After a mini vacation over the weekend and a grand hurrah event today, I still feel pretty out of the loop on what's happening at the farm. While I was away, the interns transplanted several beds of brassicas and lettuce, but there were very few volunteers over spring break, so not a ton of projects were able to happen. While everyone started catching up on field work today, I was thick in preparing for our annual Chef's Night Out fundraiser at the Hult Center in downtown Eugene. I prefer to stay really involved and on top of all the myriad moving parts of the farm, but I must say that checking completely out for a few days felt like a huge relief. Everyone needs a break, right?
[Cue my giggling two-year-old niece spinning and being chased around a beach house by her five-year-old cousin while I run up from the beach with my older nieces and come in to sip wine and work on a puzzle.]
I'm one lucky lady.
And I continue to feel lucky even once I'm back from vacation. Today I made a couple different herbal infused waters in the morning (recipe below), introduced our new academic interns to the farm, transplanted a bit with the crew, and spent the rest of the day and night at the big event. Chef's Night Out is a foodie's dream: dozens of local restaurants and catering companies prepare small "bites" to show off their culinary skills, and visitors pay a pretty penny to attend, mingle, and try as many foods as their bellies can handle. The proceeds go to FOOD for Lane County, but the glory goes to the winners of the various awards given, including a People's Choice that we all vote for.

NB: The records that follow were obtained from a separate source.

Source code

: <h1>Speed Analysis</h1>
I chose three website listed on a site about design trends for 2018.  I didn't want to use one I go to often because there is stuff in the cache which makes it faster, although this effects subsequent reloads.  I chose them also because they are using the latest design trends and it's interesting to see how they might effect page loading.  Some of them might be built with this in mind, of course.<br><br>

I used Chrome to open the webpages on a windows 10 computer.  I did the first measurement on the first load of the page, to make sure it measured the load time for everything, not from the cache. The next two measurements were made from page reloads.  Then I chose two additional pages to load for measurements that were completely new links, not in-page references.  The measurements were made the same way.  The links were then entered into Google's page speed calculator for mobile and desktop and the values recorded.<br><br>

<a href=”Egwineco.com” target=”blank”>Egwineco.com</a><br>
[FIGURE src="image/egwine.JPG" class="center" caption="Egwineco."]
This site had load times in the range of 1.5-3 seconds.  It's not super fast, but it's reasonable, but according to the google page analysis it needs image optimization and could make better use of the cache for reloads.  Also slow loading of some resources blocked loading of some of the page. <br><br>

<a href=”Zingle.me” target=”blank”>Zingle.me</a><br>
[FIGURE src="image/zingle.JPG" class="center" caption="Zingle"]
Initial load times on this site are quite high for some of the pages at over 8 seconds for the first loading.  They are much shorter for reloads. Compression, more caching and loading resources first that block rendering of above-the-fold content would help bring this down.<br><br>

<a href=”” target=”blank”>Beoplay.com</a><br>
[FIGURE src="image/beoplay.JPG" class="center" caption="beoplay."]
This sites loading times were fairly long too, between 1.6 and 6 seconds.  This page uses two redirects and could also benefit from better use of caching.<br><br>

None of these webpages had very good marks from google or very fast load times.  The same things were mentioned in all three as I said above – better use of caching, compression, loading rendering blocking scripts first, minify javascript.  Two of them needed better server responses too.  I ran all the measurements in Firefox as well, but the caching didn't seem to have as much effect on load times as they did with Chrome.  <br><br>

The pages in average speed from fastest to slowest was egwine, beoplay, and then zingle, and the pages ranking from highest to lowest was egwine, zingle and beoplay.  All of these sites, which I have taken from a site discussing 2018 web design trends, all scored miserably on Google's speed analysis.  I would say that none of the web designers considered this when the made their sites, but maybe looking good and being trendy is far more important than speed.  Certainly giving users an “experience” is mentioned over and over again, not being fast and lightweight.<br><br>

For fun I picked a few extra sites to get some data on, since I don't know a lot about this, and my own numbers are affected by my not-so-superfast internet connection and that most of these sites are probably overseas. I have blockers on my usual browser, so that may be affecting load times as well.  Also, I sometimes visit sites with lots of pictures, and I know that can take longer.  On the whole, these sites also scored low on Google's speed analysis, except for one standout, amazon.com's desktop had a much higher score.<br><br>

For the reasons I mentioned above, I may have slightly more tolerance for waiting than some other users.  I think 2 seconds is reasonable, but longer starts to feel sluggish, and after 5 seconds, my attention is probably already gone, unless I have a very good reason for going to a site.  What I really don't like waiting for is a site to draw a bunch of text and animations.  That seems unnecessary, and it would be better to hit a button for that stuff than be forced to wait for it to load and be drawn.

My first year, we had an info booth on the main floor. Last year, we were in the balcony and had just herbal water and info. This year, a restaurant near us backed out and we decided to prepare a savory bite with produce from the farm. Our kitchen manager and volunteer coordinator, Dan, was the mastermind behind the menu: caramelized leek, sharp cheddar, and roasted walnut scones with a pesto topping made from farm fresh Swiss chard, cream cheese, and roasted hazelnuts. It was delicious, and people loved the herbal waters, and we got to tell hundreds of people about our programs. What's more, it's just a way for the farm crew (most of the season-long interns came to help) to have fun together off-farm and be involved in what the organization is doing as a whole. We're pretty swamped in projects during our days, and hardly ever see other FFLC staff, so to participate in such a delicious community event got us all excited and enthused. And who knows, maybe some of the night's visitors will end up at our plant sales or join our CSA because they found us at Chef's Night Out...
Herbal Infused Waters
The basic idea is to let flavorful herbs and fruits soak in water for 4-6 hours. The amounts and combinations of flavors is up to you.
One idea is to combine about 3 cups of coarsely chopped cilantro, 2 cups of lemon balm leaves, and 3 large, thinly sliced limes with about 3 gallons of water. Another flavor option is with about 3 cups of coarsely chopped fennel leaves, two large, thinly sliced oranges, and a few long sprigs of rosemary pulled off the stems with about 3 gallons of water. Let sit in the refrigerator for 4-6 hours, strain, and drink. Keep refrigerated. You can use the herbs to infuse more than one batch of water, too. Have fun with it!